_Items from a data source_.

____________________

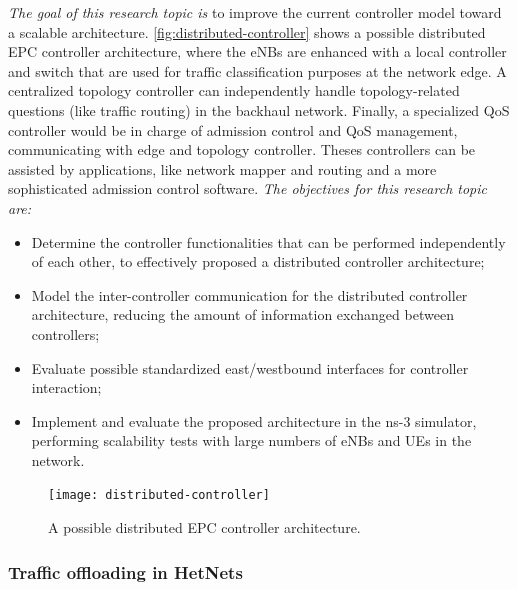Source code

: \emph{The goal of this research topic is} to improve the current controller
model toward a scalable architecture. \autoref{fig:distributed-controller}
shows a possible distributed \ac{EPC} controller architecture, where the
\acp{eNB} are enhanced with a local controller and switch that are used for
traffic classification purposes at the network edge. A centralized topology
controller can independently handle topology-related questions (like traffic
routing) in the backhaul network. Finally, a specialized \ac{QoS} controller
would be in charge of admission control and \ac{QoS} management, communicating
with edge and topology controller. Theses controllers can be assisted by
applications, like network mapper and routing and a more sophisticated
admission control software. 
\emph{The objectives for this research topic are:}
\begin{itemize}
  \item Determine the controller functionalities that can be performed
  independently of each other, to effectively proposed a distributed controller
  architecture;

  \item Model the inter-controller communication for the distributed controller
  architecture, reducing the amount of information exchanged between
  controllers;

  \item Evaluate possible standardized east/westbound interfaces for controller
  interaction;

  \item Implement and evaluate the proposed architecture in the \ac{ns-3}
  simulator, performing scalability tests with large numbers of \acp{eNB} and
  \acp{UE} in the network.
\end{itemize}

\begin{figure}[htb]
  \centering
  \texttt{[image: distributed-controller]}
  \caption{A possible distributed \acs{EPC} controller architecture.}
  \label{fig:distributed-controller}
\end{figure}

\subsubsection{Traffic offloading in \acsp{HetNet}}
\label{subsec:heterogeneous}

____________________

_PROBLEM TO WORK ON_. The data is to be returned exactly as it stands, pictures aside.

_TASK RESPONSE_.
Source code

: \emph{The goal of this research topic is} to improve the current controller
model toward a scalable architecture. \autoref{fig:distributed-controller}
shows a possible distributed \ac{EPC} controller architecture, where the
\acp{eNB} are enhanced with a local controller and switch that are used for
traffic classification purposes at the network edge. A centralized topology
controller can independently handle topology-related questions (like traffic
routing) in the backhaul network. Finally, a specialized \ac{QoS} controller
would be in charge of admission control and \ac{QoS} management, communicating
with edge and topology controller. Theses controllers can be assisted by
applications, like network mapper and routing and a more sophisticated
admission control software. 
\emph{The objectives for this research topic are:}
\begin{itemize}
  \item Determine the controller functionalities that can be performed
  independently of each other, to effectively proposed a distributed controller
  architecture;

  \item Model the inter-controller communication for the distributed controller
  architecture, reducing the amount of information exchanged between
  controllers;

  \item Evaluate possible standardized east/westbound interfaces for controller
  interaction;

  \item Implement and evaluate the proposed architecture in the \ac{ns-3}
  simulator, performing scalability tests with large numbers of \acp{eNB} and
  \acp{UE} in the network.
\end{itemize}

\begin{figure}[htb]
  \centering
  \texttt{[image: distributed-controller]}
  \caption{A possible distributed \acs{EPC} controller architecture.}
  \label{fig:distributed-controller}
\end{figure}

\subsubsection{Traffic offloading in \acsp{HetNet}}
\label{subsec:heterogeneous}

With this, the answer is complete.